Im building a KStream based topology and want to use .process() to write some intermediate values to a DB. This step doesn't change the nature of the data so using a map/reduce sort of function seems unnecessary.
Adding a Processor in and of itself is a somewhat lengthy process as one needs to create a ProcessorSupplier and pass this instance to the KStream.process() function along with a State Store name. It's this step that has me a bit baffled.
Exception in thread "main" org.apache.kafka.streams.errors.TopologyBuilderException: Invalid topology building: StateStore my-state-store is not added yet.
Process all elements in this stream, one element at a time, by applying a Processor.
Step 1: Defining the
StateStoreSupplier countStore = Stores.create("Counts") .withKeys(Serdes.String()) .withValues(Serdes.Long()) .persistent() .build();
- I don't see a way to add a StateStore object to my topology. It requires a StateStoreSupplier as well though.
Step 2: Adding the state store to your topology.
Option A - When using the Processor API:
TopologyBuilder builder = new TopologyBuilder(); // add the source processor node that takes Kafka topic "source-topic" as input builder.addSource("Source", "source-topic") .addProcessor("Process", () -> new WordCountProcessor(), "Source") // Add the countStore associated with the WordCountProcessor processor .addStateStore(countStore, "Process") .addSink("Sink", "sink-topic", "Process");
Option B - When using the Kafka Streams DSL:
Here you need to call
KStreamBuilder#addStateStore("name-of-your-store") to add the state store to your processor topology. Then, when calling methods such as
KStream#transform(), you must also pass in the name of the state store -- otherwise your application will fail at runtime.
At the example of
KStreamBuilder builder = new KStreamBuilder(); StateStoreSupplier countStore = Stores.create("Counts") .withKeys(Serdes.String()) .withValues(Serdes.Long()) .persistent() .build(); // Add the countStore that will be used within the Transformer[Supplier] // that we pass into `transform()` below. builder.addStateStore(countStore); KStream<byte, String> input = builder.stream(inputTopic); KStream<String, Long> transformed = input.transform(/* your TransformerSupplier */, countStore.name());
- Is this even the appropriate way to do a 'one off'?

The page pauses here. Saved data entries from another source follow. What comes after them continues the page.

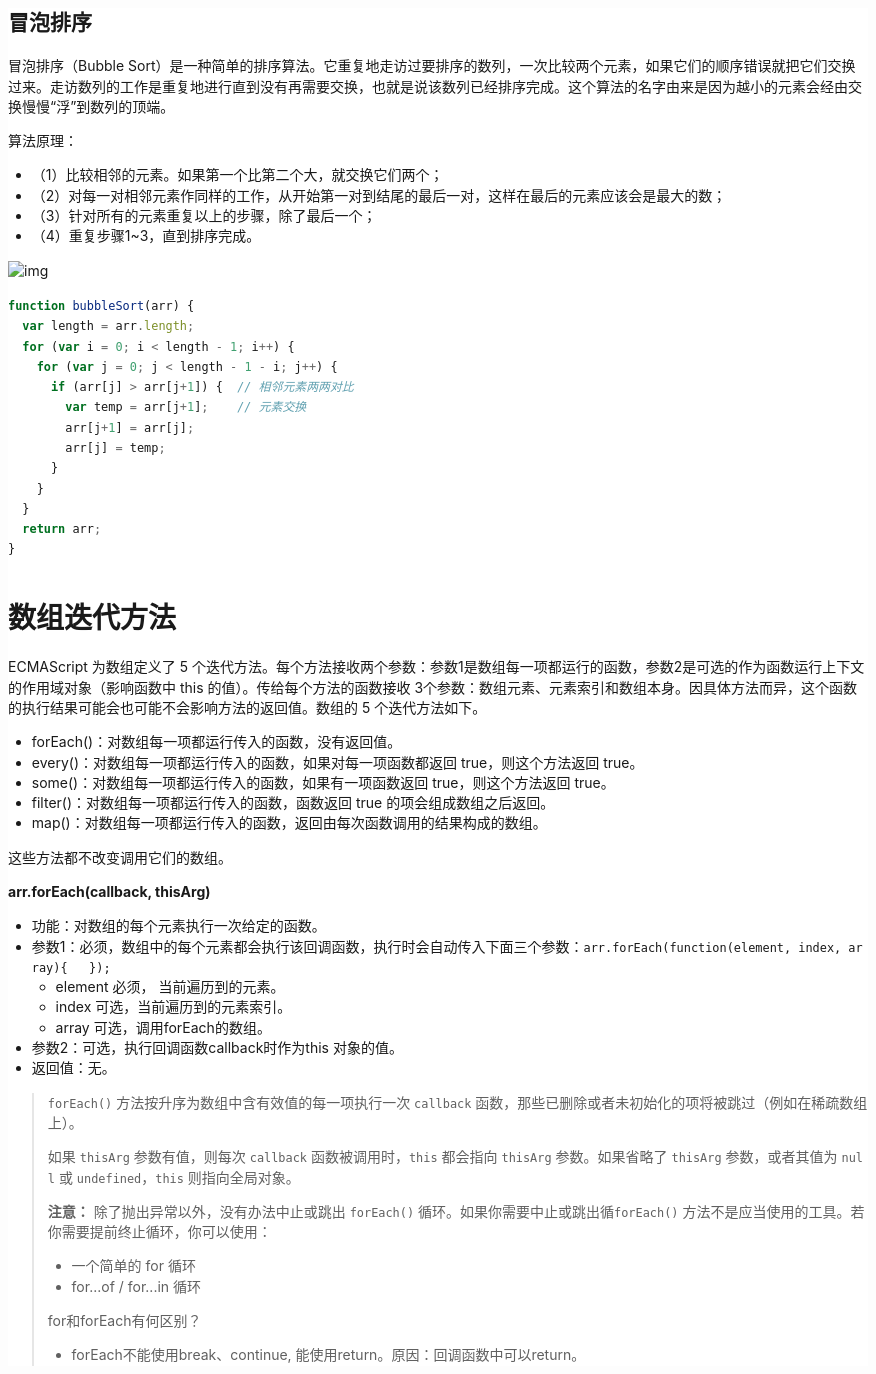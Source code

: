 ## 冒泡排序

冒泡排序（Bubble Sort）是一种简单的排序算法。它重复地走访过要排序的数列，一次比较两个元素，如果它们的顺序错误就把它们交换过来。走访数列的工作是重复地进行直到没有再需要交换，也就是说该数列已经排序完成。这个算法的名字由来是因为越小的元素会经由交换慢慢“浮”到数列的顶端。 

算法原理：

- （1）比较相邻的元素。如果第一个比第二个大，就交换它们两个；
- （2）对每一对相邻元素作同样的工作，从开始第一对到结尾的最后一对，这样在最后的元素应该会是最大的数；
- （3）针对所有的元素重复以上的步骤，除了最后一个；
- （4）重复步骤1~3，直到排序完成。

![img](https://gitee.com/Jinxizhen/pic_resource/raw/master/images/849589-20171015223238449-2146169197.gif)

```js
function bubbleSort(arr) {
  var length = arr.length;
  for (var i = 0; i < length - 1; i++) {
    for (var j = 0; j < length - 1 - i; j++) {
      if (arr[j] > arr[j+1]) {  // 相邻元素两两对比
        var temp = arr[j+1];    // 元素交换
        arr[j+1] = arr[j];
        arr[j] = temp;
      }
    }
  }
  return arr;
}
```

# 数组迭代方法

ECMAScript 为数组定义了 5 个迭代方法。每个方法接收两个参数：参数1是数组每一项都运行的函数，参数2是可选的作为函数运行上下文的作用域对象（影响函数中 this 的值）。传给每个方法的函数接收 3个参数：数组元素、元素索引和数组本身。因具体方法而异，这个函数的执行结果可能会也可能不会影响方法的返回值。数组的 5 个迭代方法如下。

- forEach()：对数组每一项都运行传入的函数，没有返回值。
- every()：对数组每一项都运行传入的函数，如果对每一项函数都返回 true，则这个方法返回 true。 
- some()：对数组每一项都运行传入的函数，如果有一项函数返回 true，则这个方法返回 true。
- filter()：对数组每一项都运行传入的函数，函数返回 true 的项会组成数组之后返回。
- map()：对数组每一项都运行传入的函数，返回由每次函数调用的结果构成的数组。

这些方法都不改变调用它们的数组。

**arr.forEach(callback, thisArg)**

- 功能：对数组的每个元素执行一次给定的函数。
- 参数1：必须，数组中的每个元素都会执行该回调函数，执行时会自动传入下面三个参数：`arr.forEach(function(element, index, array){   });`
  - element 必须， 当前遍历到的元素。
  - index 可选，当前遍历到的元素索引。
  - array 可选，调用forEach的数组。
- 参数2：可选，执行回调函数callback时作为this 对象的值。
- 返回值：无。

> `forEach()` 方法按升序为数组中含有效值的每一项执行一次 `callback` 函数，那些已删除或者未初始化的项将被跳过（例如在稀疏数组上）。
>
> 如果 `thisArg` 参数有值，则每次 `callback` 函数被调用时，`this` 都会指向 `thisArg` 参数。如果省略了 `thisArg` 参数，或者其值为 `null` 或 `undefined`，`this` 则指向全局对象。
>
> **注意：** 除了抛出异常以外，没有办法中止或跳出 `forEach()` 循环。如果你需要中止或跳出循`forEach()` 方法不是应当使用的工具。若你需要提前终止循环，你可以使用：
>
> - 一个简单的 for 循环
> - for...of / for...in 循环
>
> for和forEach有何区别？
>
> - forEach不能使用break、continue, 能使用return。原因：回调函数中可以return。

Not sure I fully understand this question. :-)
- Why is it necc for a processor to have a state store? Seems like this should be optional for processors that don't maintain state.
You are right -- you don't need a state store if your processor does not maintain state.
Edit (after the follow-up question): If you are using the DSL, you need to simply call
KStreamBuilder#addStateStore("name-of-your-store") to add the state store to your processor topology.